Preuves, Programmes et Systèmes

Berline Meeting

Le planning du colloque ici : http://www.pps.jussieu.fr/berline-meeting/programme.

ABSTRACTS/RESUMES

Jean-Pierre Ressayre.

TBA

Stefano Berardi.

Beta-eta complete models and decompilers for system F. A decompiler is a map extracting a code for a program out of the extensional behaviour of the program itself. A model is beta-eta complete if its equational theory is beta-eta. We define a model of system F inside system F itself, and a ecompiler for this "internal" model. We derive as a consequence the fact that inside any model of system F we may define a beta-eta complete model of system F.

Antonino Salibra.

Non-effective theories of effective models of lambda calculus.

Klaus Grue.

Map theory: From syntax to models and back.

Map Theory (MT) is a theory which comprises lambda calculus extended by a quantifier. MT can do anything that set theory can do, and it fulfills Alonzo Church's original goal to be able to base all of mathematics on lambda calculus.

The original version of Map Theory (MT) had complicated axioms and an over-complicated model. This situation was enhanced greatly when Chantal Berline and I managed to establish a "kappa-model" based on kappa-continuous functions. The kappa-model satisfied all axioms of the original MT, thus proving consistency.

It turned out, however, that the kappa-model had more to offer: the insight gained from the kappa-model has allowed to simplify the syntactic formulation of MT dramatically.

The talk presents on-going joint work between Chantal Berline and me. The talk focuses on the syntax, axioms, inference rules, and applications of the simplified MT.

Thomas Ehrhard.

Le modèle de Scott est le collapse extensionnel du modèle des ensembles et des relations.

Le modèle relationnel de la logique linéaire est peut-être le plus simple, mais il induit une catégorie cartésienne fermée qui « n'a pas assez de points », c'est-à -dire que le simple comportement applicatif des morphismes ne suffit pas à les caractériser. C'est dû au fait que l'exponentielle est interprétée au moyen de multi-ensembles finis (en essayant avec des ensembles finis à la place, on n'obtient pas un modèle). On montrera qu'en identifiant héréditairement les morphismes selon leur comportement applicatif ­— c'est l'opération de collapse extensionnel — on obtient le modèle des treillis complets premier-agébriques et fonctions Scott-continues.
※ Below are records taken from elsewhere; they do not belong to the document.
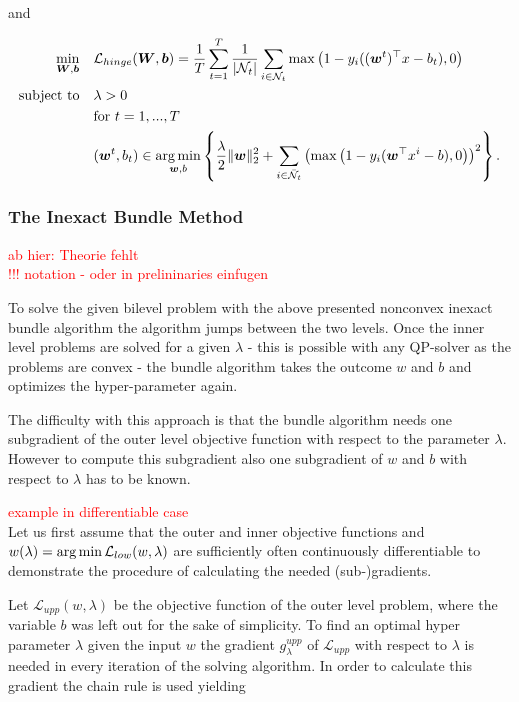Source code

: and 

\begin{align}
\begin{split}
	\min_{\bm{W},\bm{b}} \quad &  \mathcal{L}_{hinge}(\bm{W},\bm{b}) = \frac{1}{T}\sum_{t=1}^T\frac{1}{|\mathcal{N}_t|}\sum_{i \in \mathcal{N}_t}{\max\left(1-y_i((\bm{w}^t)^{\top}x-b_t),0\right)}\\
	\text{subject to} \quad & \lambda > 0 \\
	& \text{for } t = 1,...,T \\
	& (\bm{w}^t,b_t) \in \operatorname*{arg\,min}_{\bm{w},b}\left\{ \frac{\lambda}{2} \|\bm{w}\|^2_2+\sum_{i\in \bar{\mathcal{N}}_t}{\left(\max\left(1-y_i(\bm{w}^{\top}x^i-b),0\right)\right)^2}\right\}. \\
\end{split}
\label{model_2}
\end{align}


\subsubsection{The Inexact Bundle Method}

\textcolor{red}{ab hier: Theorie fehlt\\
!!! notation - oder in prelininaries einfugen}

To solve the given bilevel problem with the above presented nonconvex inexact bundle algorithm the algorithm jumps between the two levels. Once the inner level problems are solved for a given \(\lambda\) - this is possible with any QP-solver as the problems are convex - the bundle algorithm takes the outcome \(w\) and \(b\) and optimizes the hyper-parameter again.

The difficulty with this approach is that the bundle algorithm needs one subgradient of the outer level objective function with respect to the parameter \(\lambda\). However to compute this subgradient also one subgradient of \(w\) and \(b\) with respect to \(\lambda\) has to be known.

\textcolor{red}{example in differentiable case}\\
Let us first assume that the outer and inner objective functions and \(w(\lambda)= \operatorname*{arg\,min} \mathcal{L}_{low}(w,\lambda)\) are sufficiently often continuously differentiable to demonstrate the procedure of calculating the needed {(sub-)gradients}.

Let \(\mathcal{L}_{upp}(w,\lambda)\) be the objective function of the outer level problem, where the variable \(b\) was left out for the sake of simplicity.
To find an optimal hyper parameter \(\lambda\) given the input \(w\) the gradient \(g^{upp}_{\lambda}\) of \(\mathcal{L}_{upp}\) with respect to \(\lambda\) is needed in every iteration of the solving algorithm.
In order to calculate this gradient the chain rule is used yielding

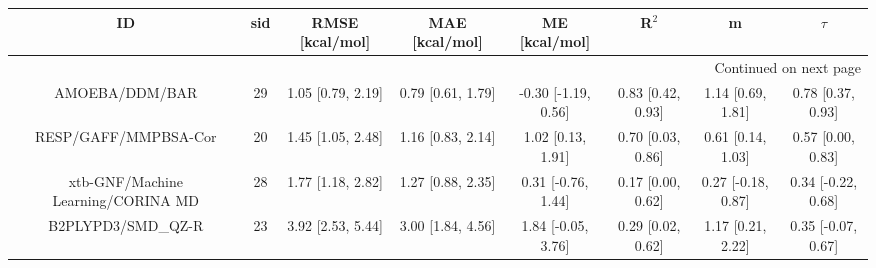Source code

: \documentclass[8pt]{article}
\begin{document}
\begin{center}
\begin{footnotesize}
\begin{longtable}{|cccccccc|}
\toprule
                                 ID & sid &    RMSE [kcal/mol] &     MAE [kcal/mol] &        ME [kcal/mol] &              R$^2$ &                   m &              $\tau$ \\
\midrule
\endhead
\midrule
\multicolumn{8}{r}{{Continued on next page}} \\
\midrule
\endfoot

\bottomrule
\endlastfoot
                     AMOEBA/DDM/BAR &  29 &  1.05 [0.79, 2.19] &  0.79 [0.61, 1.79] &  -0.30 [-1.19, 0.56] &  0.83 [0.42, 0.93] &   1.14 [0.69, 1.81] &   0.78 [0.37, 0.93] \\
               RESP/GAFF/MMPBSA-Cor &  20 &  1.45 [1.05, 2.48] &  1.16 [0.83, 2.14] &    1.02 [0.13, 1.91] &  0.70 [0.03, 0.86] &   0.61 [0.14, 1.03] &   0.57 [0.00, 0.83] \\
 xtb-GNF/Machine Learning/CORINA MD &  28 &  1.77 [1.18, 2.82] &  1.27 [0.88, 2.35] &   0.31 [-0.76, 1.44] &  0.17 [0.00, 0.62] &  0.27 [-0.18, 0.87] &  0.34 [-0.22, 0.68] \\
                 B2PLYPD3/SMD\_QZ-R &  23 &  3.92 [2.53, 5.44] &  3.00 [1.84, 4.56] &   1.84 [-0.05, 3.76] &  0.29 [0.02, 0.62] &   1.17 [0.21, 2.22] &  0.35 [-0.07, 0.67] \\
\end{longtable}
\end{footnotesize}
\end{center}
\end{document}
Toutes les constructions requises seront faites dans un cadre strictement linéaire (la sémantique de Scott est une sémantique de la logique linéaire).

Bruno Poizat.

La vie et l'oeuvre de Chantal Berline.

Je rappellerai la contribution de Berline a l'etude des parties generiques des groupes stables, et je montrerai comment on peut retrouver les resultats de Cherlin sur les groupes de petits rang de Morley dans le contexte plus acrobatique du rang de Cantor, ou justement les ensembles generiques sont plus difficiles a manier que dans le cas stable.

Carol Wood.

The Joy of Examples.

I will describe the role of certain examples in model theory, including ones inspired by Berline's work.

Gregory Cherlin.

Between model theory and combinatorics: Homogeneity, WQO, Universality.

I will discuss some problems in and around graph theory which are connected with the study of homogeneous structures: the classification of distance homogenous graphs (graphs which are homogeneous when considered as metric spaces in the graph metric); recoginition of wqo classes of combinatorial structures determined by finitely many forbidden substructures; and (if time permits) the problem of the existence of a countable universal graph within the class of graphs omitting a finite set of forbidden subgraphs. The last two problems are decision problems, the question being whether there are algorithms which recoginizes the favorable cases, with the finite constraint set as input.

Francoise Delon.

Différentes notions de théories minimales.

Chantal Berline.

The universe "is" a lambda-term.

The Map Theory of Klaus Grue fulfills the Church's original intention of finding a foundation that would work simultaneously for the mathematics and for the computation theory and that is based on the notion of functions and application rather than the notion of sets and the membership relation. In this talk we will give indications on the nature/construction of the canonical model MCAN of Map theory, using an inaccessible cardinal sigma (and a regular cardinal kappa above it). MCAN is, to begin with, a topological model of lambda-calculus, that is, a universe of continuous maps that can be applied to themselves. MCAN also has a notion of well-founded maps, which form an open subset PHI of MCAN, in correspondance with the universe V_sigma of well-founded sets. It can be proved that PHI is definable by a lambda-term(more accurately: that its characteristic function is the interpretation of an MT-term). This is the base of the new axiomatisation MT of Map theory, which essentially gets rid of all the construction axioms of the original MT, and is the most difficult part of its consistency proof. This is on-going joint work with Klaus Grue.